Calculating Your Property Tax Bill

The tax amount you see on a listing might have nothing to do with how much your property tax bill will be after you buy the home. Here, how to crunch the numbers.

These days, real estate consumers can get all sorts of information online about a particular property -- number of beds and baths, lot size, even standardized rankings of nearby schools. Multiple Listing Service (MLS) data comes stocked with all sorts of numerical disclosures to help prospective buyers rule a property in or out at a glance.

When it comes to the property tax data in many property listings, more often than not the numbers provided have little or nothing to do with how much a buyer’s tax bill will be after they purchase the property. So while publicly available property information can be empowering, ensuring its accuracy is key.
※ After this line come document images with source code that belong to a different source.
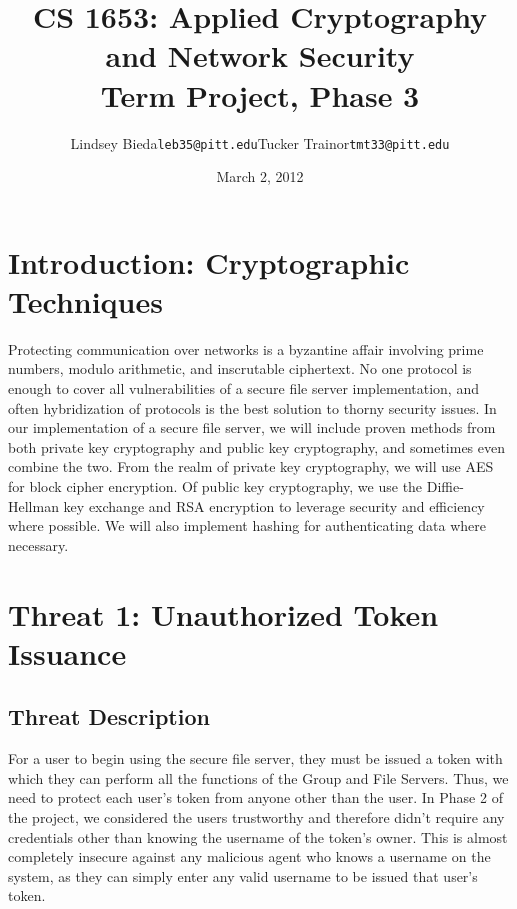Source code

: \documentclass[11pt]{article}
\title{CS 1653: Applied Cryptography and Network Security\\Term Project, Phase 3}
\author{Lindsey Bieda\quad\texttt{leb35@pitt.edu}\qquad Tucker Trainor\quad\texttt{tmt33@pitt.edu}}
\date{March 2, 2012} %
\begin{document}
\maketitle
\section{Introduction: Cryptographic Techniques}
Protecting communication over networks is a byzantine affair involving prime numbers, modulo arithmetic, and inscrutable ciphertext. No one protocol is enough to cover all vulnerabilities of a secure file server implementation, and often hybridization of protocols is the best solution to thorny security issues. In our implementation of a secure file server, we will include proven methods from both private key cryptography and public key cryptography, and sometimes even combine the two. From the realm of private key cryptography, we will use AES for block cipher encryption. Of public key cryptography, we use the Diffie-Hellman key exchange and RSA encryption to leverage security and efficiency where possible. We will also implement hashing for authenticating data where necessary.
\section{Threat 1: Unauthorized Token Issuance}
\subsection{Threat Description}
For a user to begin using the secure file server, they must be issued a token with which they can perform all the functions of the Group and File Servers. Thus, we need to protect each user's token from anyone other than the user. In Phase 2 of the project, we considered the users trustworthy and therefore didn't require any credentials other than knowing the username of the token's owner. This is almost completely insecure against any malicious agent who knows a username on the system, as they can simply enter any valid username to be issued that user's token.
\end{document}
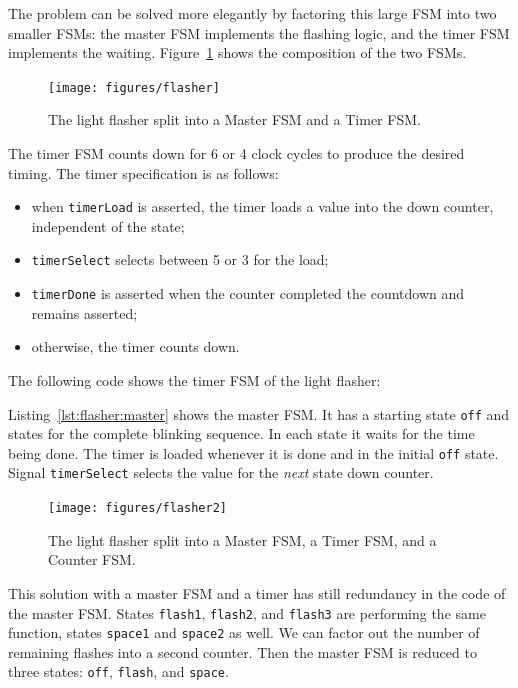 \documentclass[%
    10pt,
    headinclude, footexclude,
    openright, %
    notitlepage,
    cleardoubleempty,
    headsepline,
    pointlessnumbers,
    bibtotoc, idxtotoc,
    ]{scrbook}
\newcommand{\code}[1]{{\lstinline[basicstyle=\small\ttfamily]{#1}}}
\begin{document}
The problem can be solved more elegantly by factoring this large FSM into
two smaller FSMs: the master FSM implements the flashing logic, and the timer FSM
implements the waiting. Figure~\ref{fig:flasher} shows the composition of
the two FSMs.

\begin{figure}
  \centering
  \texttt{[image: figures/flasher]}
  \caption{The light flasher split into a Master FSM and a Timer FSM.}
  \label{fig:flasher}
\end{figure}

The timer FSM counts down for 6 or 4 clock cycles to produce the desired timing.
The timer specification is as follows:

\begin{itemize}
\item when \code{timerLoad} is asserted, the timer loads a value into the down counter,
independent of the state;
\item \code{timerSelect} selects between 5 or 3 for the load;
\item \code{timerDone} is asserted when the counter completed the countdown
and remains asserted;
\item otherwise, the timer counts down.
\end{itemize}

\noindent The following code shows the timer FSM of the light flasher:


\noindent Listing~\ref{lst:flasher:master} shows the master FSM. It has a starting
state \code{off} and states for the complete blinking sequence. In each state it
waits for the time being done. The timer is loaded whenever it is done and in the
initial \code{off} state. Signal \code{timerSelect} selects the value for the \emph{next}
state down counter.


\begin{figure}
  \centering
  \texttt{[image: figures/flasher2]}
  \caption{The light flasher split into a Master FSM, a Timer FSM, and a Counter FSM.}
  \label{fig:flasher2}
\end{figure}

This solution with a master FSM and a timer has still redundancy in the code
of the master FSM. States \code{flash1}, \code{flash2}, and \code{flash3}
are performing the same function, states \code{space1} and \code{space2} as well.
We can factor out the number of remaining flashes into a second counter.
Then the master FSM is reduced to three states: \code{off}, \code{flash},
and \code{space}.
\end{document}
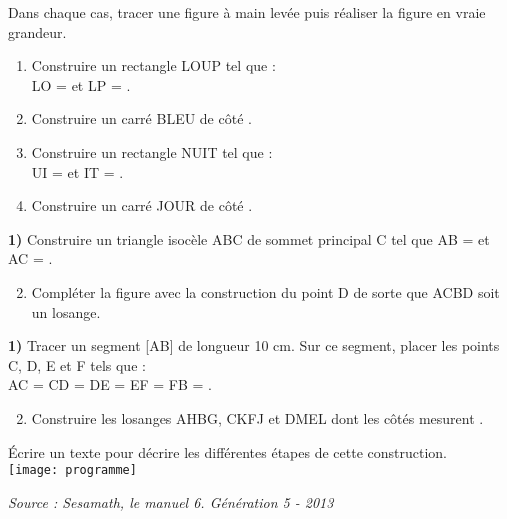\begin{colonne*exercice}
\begin{exercice} %
   Dans chaque cas, tracer une figure à main levée puis réaliser la figure en vraie grandeur.
   \begin{enumerate}
      \item Construire un rectangle LOUP tel que : \\
      LO =  et LP = .
      \item Construire un carré BLEU de côté .
      \item Construire un rectangle NUIT tel que : \\
      UI =  et IT = .
      \item Construire un carré JOUR de côté .
   \end{enumerate}
\end{exercice}

\smallskip

\begin{exercice} %
   {\bf\textcolor{A1}{1)}} Construire un triangle isocèle ABC de sommet principal C tel que AB =  et AC = .
   \begin{enumerate}
   \setcounter{enumi}{1}
      \item Compléter la figure avec la construction du point D de sorte que ACBD soit un losange.
   \end{enumerate}
\end{exercice}

\smallskip

\begin{exercice} %
   {\bf\textcolor{A1}{1)}} Tracer un segment [AB] de longueur 10 cm. Sur ce segment, placer les points C, D, E et F tels que : \\
   AC = CD = DE = EF = FB = .
   \begin{enumerate}
   \setcounter{enumi}{1}
      \item Construire les losanges AHBG, CKFJ et DMEL dont les côtés mesurent .
   \end{enumerate}
\end{exercice}

\smallskip

\begin{exercice} %
   Écrire un texte pour décrire les différentes étapes de cette construction. \\ [2mm]
      \texttt{[image: programme]}
\end{exercice}
\hfill {\it\footnotesize Source : Sesamath, le manuel 6. Génération 5 - 2013}
\end{colonne*exercice}


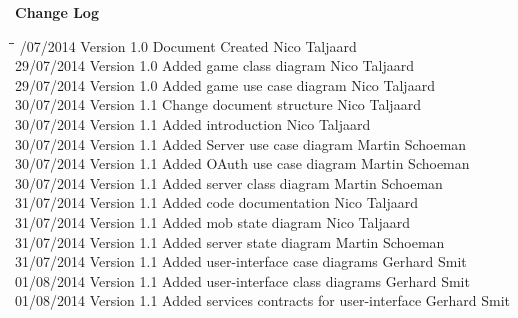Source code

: \documentclass[letterpaper]{article}
\begin{document}
\begin{titlepage}
\begin{center}
\end{center}
\vfill %

\end{titlepage}


	\newpage
		{\LARGE \bf Change Log}\\[2em]
		
		\begin{tabbing}
			\hspace*{2.5cm}\=\hspace*{2.5cm}\=\hspace*{8cm}\=\hspace*{3cm} /07/2014	\> Version 1.0	\> Document Created 							\> Nico Taljaard \\
			29/07/2014	\> Version 1.0	\> Added game class diagram						\> Nico Taljaard \\
			29/07/2014	\> Version 1.0	\> Added game use case diagram					\> Nico Taljaard \\
			30/07/2014	\> Version 1.1	\> Change document structure					\> Nico Taljaard \\
			30/07/2014	\> Version 1.1	\> Added introduction							\> Nico Taljaard \\
			30/07/2014  \> Version 1.1  \> Added Server use case diagram				\> Martin Schoeman\\
			30/07/2014  \> Version 1.1  \> Added OAuth use case diagram					\> Martin Schoeman\\
			30/07/2014  \> Version 1.1  \> Added server class diagram					\> Martin Schoeman\\
			31/07/2014  \> Version 1.1  \> Added code documentation						\> Nico Taljaard\\
			31/07/2014  \> Version 1.1  \> Added mob state diagram						\> Nico Taljaard\\
			31/07/2014  \> Version 1.1  \> Added server state diagram					\> Martin Schoeman\\
			31/07/2014  \> Version 1.1  \> Added user-interface case diagrams			\> Gerhard Smit\\
			01/08/2014  \> Version 1.1  \> Added user-interface class diagrams			\> Gerhard Smit\\
			01/08/2014  \> Version 1.1  \> Added services contracts for user-interface 	\> Gerhard Smit\\

\end{tabbing}
\end{document}
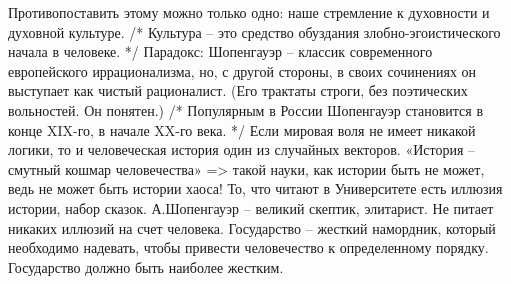 \documentclass[12pt]{article}
\begin{document}
Противопоставить этому можно только одно: наше стремление к духовности и духовной культуре. 
/* Культура – это средство обуздания злобно-эгоистического начала в человеке. */
Парадокс: Шопенгауэр – классик современного европейского иррационализма, но, с другой стороны, в своих
сочинениях он выступает как чистый рационалист. (Его трактаты строги, без поэтических вольностей. Он
понятен.) /* Популярным в России Шопенгауэр становится в конце XIX-го, в начале XX-го века. */
Если мировая воля не имеет никакой логики, то и человеческая история один из случайных векторов. «История
– смутный кошмар человечества» => такой науки, как истории быть не может, ведь не может быть истории
хаоса! То, что читают в Университете есть иллюзия истории, набор сказок.
А.Шопенгауэр – великий скептик, элитарист. Не питает никаких иллюзий на счет человека. Государство –
жесткий намордник, который необходимо надевать, чтобы привести человечество к определенному порядку.
Государство должно быть наиболее жестким.

\newpage
\end{document}
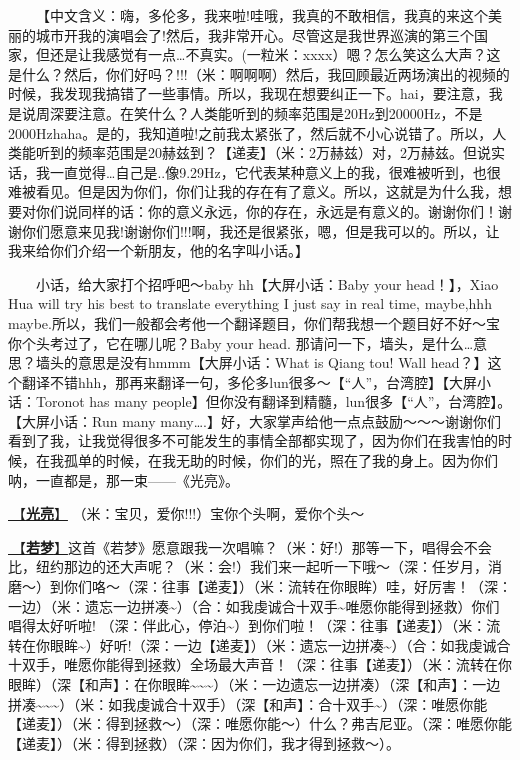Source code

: \documentclass[]{ctexbook}
\begin{document}
  【中文含义：嗨，多伦多，我来啦!哇哦，我真的不敢相信，我真的来这个美丽的城市开我的演唱会了!然后，我非常开心。尽管这是我世界巡演的第三个国家，但还是让我感觉有一点\ldots 不真实。(一粒米：xxxx）嗯？怎么笑这么大声？这是什么？然后，你们好吗？!!!（米：啊啊啊）然后，我回顾最近两场演出的视频的时候，我发现我搞错了一些事情。所以，我现在想要纠正一下。hai，要注意，我是说周深要注意。在笑什么？人类能听到的频率范围是20Hz到20000Hz，不是2000Hzhaha。是的，我知道啦!之前我太紧张了，然后就不小心说错了。所以，人类能听到的频率范围是20赫兹到？【递麦】（米：2万赫兹）对，2万赫兹。但说实话，我一直觉得\ldots 自己是..像9.29Hz，它代表某种意义上的我，很难被听到，也很难被看见。但是因为你们，你们让我的存在有了意义。所以，这就是为什么我，想要对你们说同样的话：你的意义永远，你的存在，永远是有意义的。谢谢你们！谢谢你们愿意来见我!谢谢你们!!!啊，我还是很紧张，嗯，但是我可以的。所以，让我来给你们介绍一个新朋友，他的名字叫小话。】

  小话，给大家打个招呼吧～baby hh【大屏小话：Baby your head！】，Xiao Hua will try his best to translate everything I just say in real time, maybe,hhh maybe.所以，我们一般都会考他一个翻译题目，你们帮我想一个题目好不好～宝你个头考过了，它在哪儿呢？Baby your head. 那请问一下，墙头，是什么\ldots 意思？墙头的意思是没有hmmm【大屏小话：What is Qiang tou! Wall head？】这个翻译不错hhh，那再来翻译一句，多伦多lun很多～【``人''，台湾腔】【大屏小话：Toronot has many people】但你没有翻译到精髓，lun很多【``人''，台湾腔】。【大屏小话：Run many many\ldots.】好，大家掌声给他一点点鼓励～～～谢谢你们看到了我，让我觉得很多不可能发生的事情全部都实现了，因为你们在我害怕的时候，在我孤单的时候，在我无助的时候，你们的光，照在了我的身上。因为你们呐，一直都是，那一束------《光亮》。

\hyperref[silver-linings]{🎵【\textbf{光亮}】} （米：宝贝，爱你!!!）宝你个头啊，爱你个头～

\hyperref[ruomeng]{🎵【\textbf{若梦}】}这首《若梦》愿意跟我一次唱嘛？（米：好!）那等一下，唱得会不会比，纽约那边的还大声呢？（米：会!）我们来一起听一下哦～（深：任岁月，消磨～）到你们咯～（深：往事【递麦】）（米：流转在你眼眸）哇，好厉害！（深：一边）（米：遗忘一边拼凑\textasciitilde）（合：如我虔诚合十双手\textasciitilde 唯愿你能得到拯救）你们唱得太好听啦!
（深：伴此心，停泊\textasciitilde）到你们啦！（深：往事【递麦】）（米：流转在你眼眸\textasciitilde）好听!（深：一边【递麦】）（米：遗忘一边拼凑\textasciitilde）（合：如我虔诚合十双手，唯愿你能得到拯救）全场最大声音！（深：往事【递麦】）（米：流转在你眼眸）（深【和声】：在你眼眸\textasciitilde\textasciitilde\textasciitilde）（米：一边遗忘一边拼凑）（深【和声】：一边拼凑\textasciitilde\textasciitilde\textasciitilde）（米：如我虔诚合十双手）（深【和声】：合十双手\textasciitilde）（深：唯愿你能【递麦】）（米：得到拯救～）（深：唯愿你能～）什么？弗吉尼亚。（深：唯愿你能【递麦】）（米：得到拯救）（深：因为你们，我才得到拯救～）。
\end{document}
How Property Tax is Determined

In most areas, the property tax details in a listing summarize the current year’s property tax bill applicable to the home -- consider it strictly historical and informational. Property taxes are called ad valorem (“according to value”) taxes, and are calculated annually based on the county’s assessed value of the parcel of real property. Generally, when a home is sold, the assessed values are reset at the sales price -- the assessor considers the sales price to be a reflection of the fair market value of the home at the time of sale. However, in many areas, when a number of years or decades pass between sales, the assessed value can get out of alignment with the actual fair market value of the home. Often, this is because the property appreciates faster than state law will allow the assessor to grow the assessed value. In other instances, though, the market value of the home has depreciated below the assessed value.

If, for example, a home has been owned by one family for many years, the assessed value of the home might be significantly lower than the true market value of the home. Accordingly, the property tax amount provided in an online property listing may be much lower than the taxes a buyer on today’s market would pay. The converse is also true; many bank-owned, foreclosure listings have dropped in value since the last sale. As such, their property tax data is much higher than the eventual buyer will be billed. The accuracy of the tax amounts provided in the listing for predictive purposes depends largely on how close the previous assessed value is to the final sales price of the home.

And, just to complicate matters, the previous homeowner might have been eligible for any number of property tax exemptions and exclusions that may or may not apply to a prospective buyer. For example, if the previous owner lived in the home, and the prospective purchaser is planning to rent it out, that fact alone would cause a differential tax amount in counties offering a homeowner exemption to owner-occupants, but not to landlords.

Revising a Property's Tax Assessment

Most often, the mechanism for revising the tax bill to accurately reflect a new owner’s property taxes is called a supplemental assessment. The first tax bill issued after a transfer in ownership may still reflect the previous owners’ assessed value, exemptions and exclusions and the resulting property tax charges. In the months that follow close of escrow, the county assessor may send a second, supplemental, property tax assessment that shows the new owner’s revised tax data and charges based on the property’s most recent sale price. This supplemental assessment can either increase or decrease the new owner’s tax bill, depending on the circumstances.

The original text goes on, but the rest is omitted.